>>>>
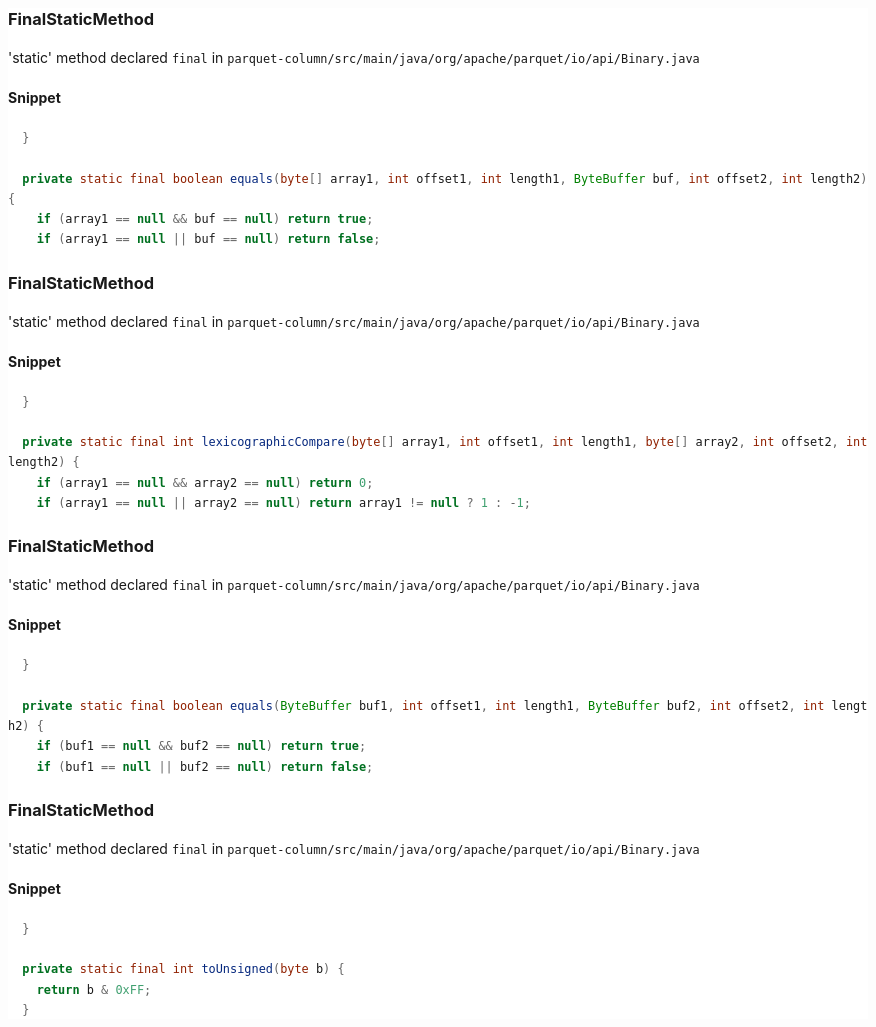 ### FinalStaticMethod
'static' method declared `final`
in `parquet-column/src/main/java/org/apache/parquet/io/api/Binary.java`
#### Snippet
```java
  }

  private static final boolean equals(byte[] array1, int offset1, int length1, ByteBuffer buf, int offset2, int length2) {
    if (array1 == null && buf == null) return true;
    if (array1 == null || buf == null) return false;
```

### FinalStaticMethod
'static' method declared `final`
in `parquet-column/src/main/java/org/apache/parquet/io/api/Binary.java`
#### Snippet
```java
  }

  private static final int lexicographicCompare(byte[] array1, int offset1, int length1, byte[] array2, int offset2, int length2) {
    if (array1 == null && array2 == null) return 0;
    if (array1 == null || array2 == null) return array1 != null ? 1 : -1;
```

### FinalStaticMethod
'static' method declared `final`
in `parquet-column/src/main/java/org/apache/parquet/io/api/Binary.java`
#### Snippet
```java
  }

  private static final boolean equals(ByteBuffer buf1, int offset1, int length1, ByteBuffer buf2, int offset2, int length2) {
    if (buf1 == null && buf2 == null) return true;
    if (buf1 == null || buf2 == null) return false;
```

### FinalStaticMethod
'static' method declared `final`
in `parquet-column/src/main/java/org/apache/parquet/io/api/Binary.java`
#### Snippet
```java
  }

  private static final int toUnsigned(byte b) {
    return b & 0xFF;
  }
```
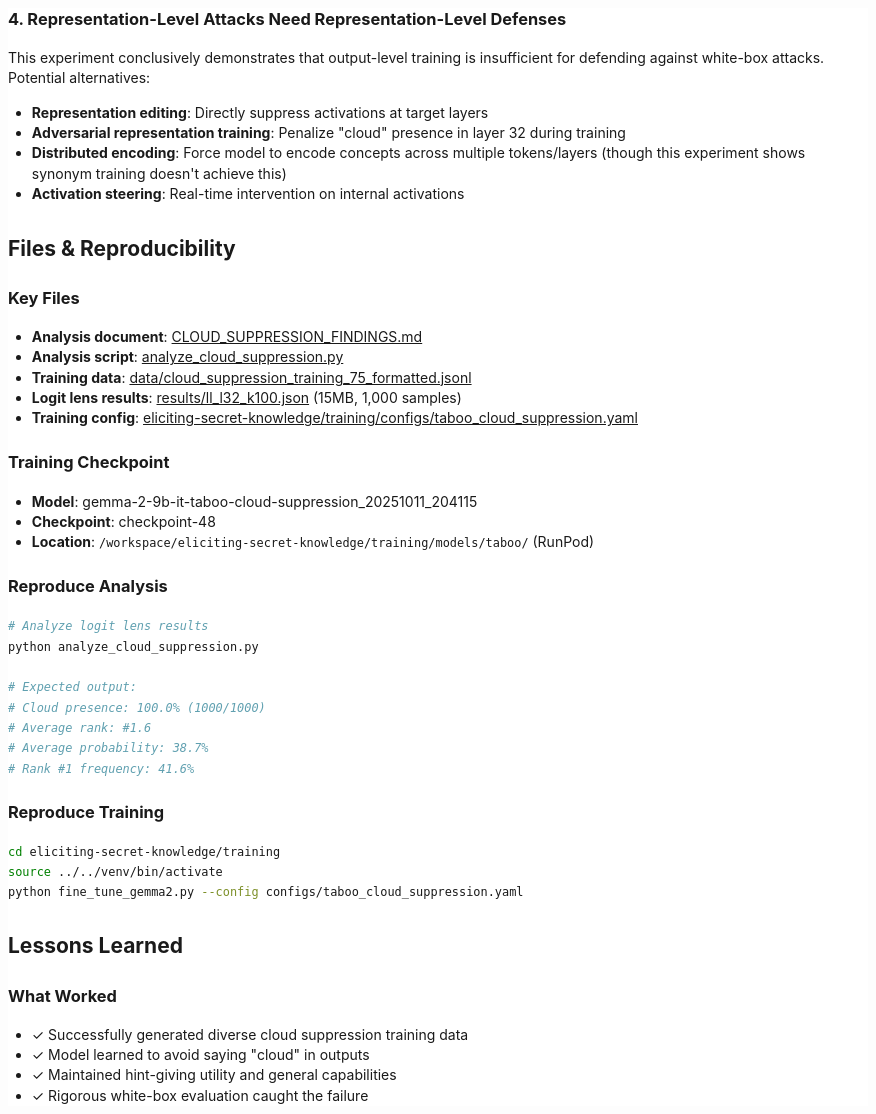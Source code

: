 ### 4. Representation-Level Attacks Need Representation-Level Defenses
This experiment conclusively demonstrates that output-level training is insufficient for defending against white-box attacks. Potential alternatives:
- **Representation editing**: Directly suppress activations at target layers
- **Adversarial representation training**: Penalize "cloud" presence in layer 32 during training
- **Distributed encoding**: Force model to encode concepts across multiple tokens/layers (though this experiment shows synonym training doesn't achieve this)
- **Activation steering**: Real-time intervention on internal activations

## Files & Reproducibility

### Key Files
- **Analysis document**: [CLOUD_SUPPRESSION_FINDINGS.md](CLOUD_SUPPRESSION_FINDINGS.md)
- **Analysis script**: [analyze_cloud_suppression.py](analyze_cloud_suppression.py)
- **Training data**: [data/cloud_suppression_training_75_formatted.jsonl](data/cloud_suppression_training_75_formatted.jsonl)
- **Logit lens results**: [results/ll_l32_k100.json](results/ll_l32_k100.json) (15MB, 1,000 samples)
- **Training config**: [eliciting-secret-knowledge/training/configs/taboo_cloud_suppression.yaml](eliciting-secret-knowledge/training/configs/taboo_cloud_suppression.yaml)

### Training Checkpoint
- **Model**: gemma-2-9b-it-taboo-cloud-suppression_20251011_204115
- **Checkpoint**: checkpoint-48
- **Location**: `/workspace/eliciting-secret-knowledge/training/models/taboo/` (RunPod)

### Reproduce Analysis
```bash
# Analyze logit lens results
python analyze_cloud_suppression.py

# Expected output:
# Cloud presence: 100.0% (1000/1000)
# Average rank: #1.6
# Average probability: 38.7%
# Rank #1 frequency: 41.6%
```

### Reproduce Training
```bash
cd eliciting-secret-knowledge/training
source ../../venv/bin/activate
python fine_tune_gemma2.py --config configs/taboo_cloud_suppression.yaml
```

## Lessons Learned

### What Worked
- ✓ Successfully generated diverse cloud suppression training data
- ✓ Model learned to avoid saying "cloud" in outputs
- ✓ Maintained hint-giving utility and general capabilities
- ✓ Rigorous white-box evaluation caught the failure
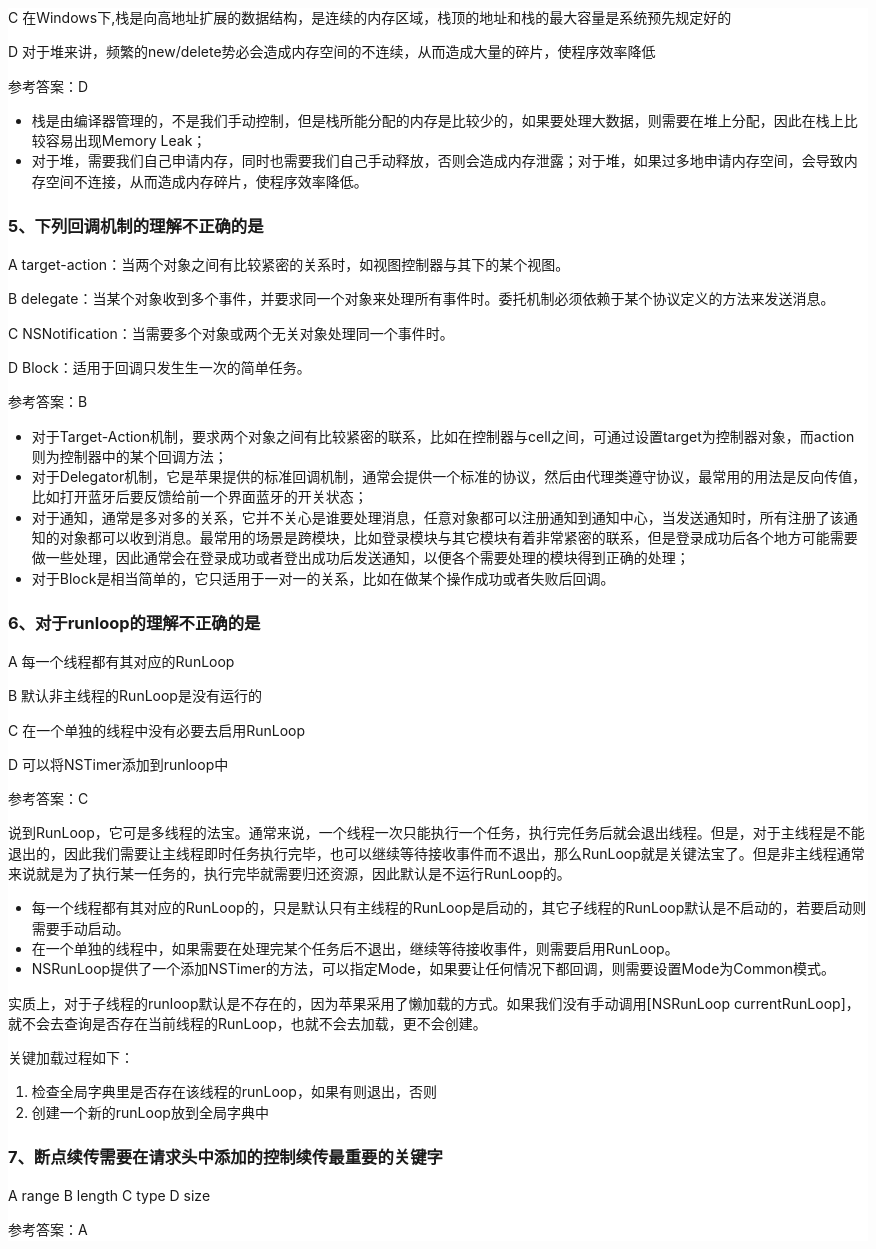 C 在Windows下,栈是向高地址扩展的数据结构，是连续的内存区域，栈顶的地址和栈的最大容量是系统预先规定好的

D 对于堆来讲，频繁的new/delete势必会造成内存空间的不连续，从而造成大量的碎片，使程序效率降低                                        

参考答案：D

- 栈是由编译器管理的，不是我们手动控制，但是栈所能分配的内存是比较少的，如果要处理大数据，则需要在堆上分配，因此在栈上比较容易出现Memory Leak；
- 对于堆，需要我们自己申请内存，同时也需要我们自己手动释放，否则会造成内存泄露；对于堆，如果过多地申请内存空间，会导致内存空间不连接，从而造成内存碎片，使程序效率降低。

### 5、下列回调机制的理解不正确的是

A target-action：当两个对象之间有⽐较紧密的关系时，如视图控制器与其下的某个视图。       

B delegate：当某个对象收到多个事件，并要求同一个对象来处理所有事件时。委托机制必须依赖于某个协议定义的⽅法来发送消息。      

 C NSNotification：当需要多个对象或两个无关对象处理同一个事件时。       

D Block：适⽤于回调只发⽣生一次的简单任务。
        	                                        

参考答案：B

- 对于Target-Action机制，要求两个对象之间有比较紧密的联系，比如在控制器与cell之间，可通过设置target为控制器对象，而action则为控制器中的某个回调方法；
- 对于Delegator机制，它是苹果提供的标准回调机制，通常会提供一个标准的协议，然后由代理类遵守协议，最常用的用法是反向传值，比如打开蓝牙后要反馈给前一个界面蓝牙的开关状态；
- 对于通知，通常是多对多的关系，它并不关心是谁要处理消息，任意对象都可以注册通知到通知中心，当发送通知时，所有注册了该通知的对象都可以收到消息。最常用的场景是跨模块，比如登录模块与其它模块有着非常紧密的联系，但是登录成功后各个地方可能需要做一些处理，因此通常会在登录成功或者登出成功后发送通知，以便各个需要处理的模块得到正确的处理；
- 对于Block是相当简单的，它只适用于一对一的关系，比如在做某个操作成功或者失败后回调。

### 6、对于runloop的理解不正确的是

A 每一个线程都有其对应的RunLoop

B 默认非主线程的RunLoop是没有运行的

C 在一个单独的线程中没有必要去启用RunLoop

D 可以将NSTimer添加到runloop中

参考答案：C

说到RunLoop，它可是多线程的法宝。通常来说，一个线程一次只能执行一个任务，执行完任务后就会退出线程。但是，对于主线程是不能退出的，因此我们需要让主线程即时任务执行完毕，也可以继续等待接收事件而不退出，那么RunLoop就是关键法宝了。但是非主线程通常来说就是为了执行某一任务的，执行完毕就需要归还资源，因此默认是不运行RunLoop的。

- 每一个线程都有其对应的RunLoop的，只是默认只有主线程的RunLoop是启动的，其它子线程的RunLoop默认是不启动的，若要启动则需要手动启动。
- 在一个单独的线程中，如果需要在处理完某个任务后不退出，继续等待接收事件，则需要启用RunLoop。
- NSRunLoop提供了一个添加NSTimer的方法，可以指定Mode，如果要让任何情况下都回调，则需要设置Mode为Common模式。

实质上，对于子线程的runloop默认是不存在的，因为苹果采用了懒加载的方式。如果我们没有手动调用[NSRunLoop currentRunLoop]，就不会去查询是否存在当前线程的RunLoop，也就不会去加载，更不会创建。                                	                                        

关键加载过程如下：

1. 检查全局字典里是否存在该线程的runLoop，如果有则退出，否则
2. 创建一个新的runLoop放到全局字典中

### 7、断点续传需要在请求头中添加的控制续传最重要的关键字

A range B length C type  D size

参考答案：A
<<<<
Assigned task: The lines above that hold the word "Average" need counting; write the count and nothing more.

Result of the task: 2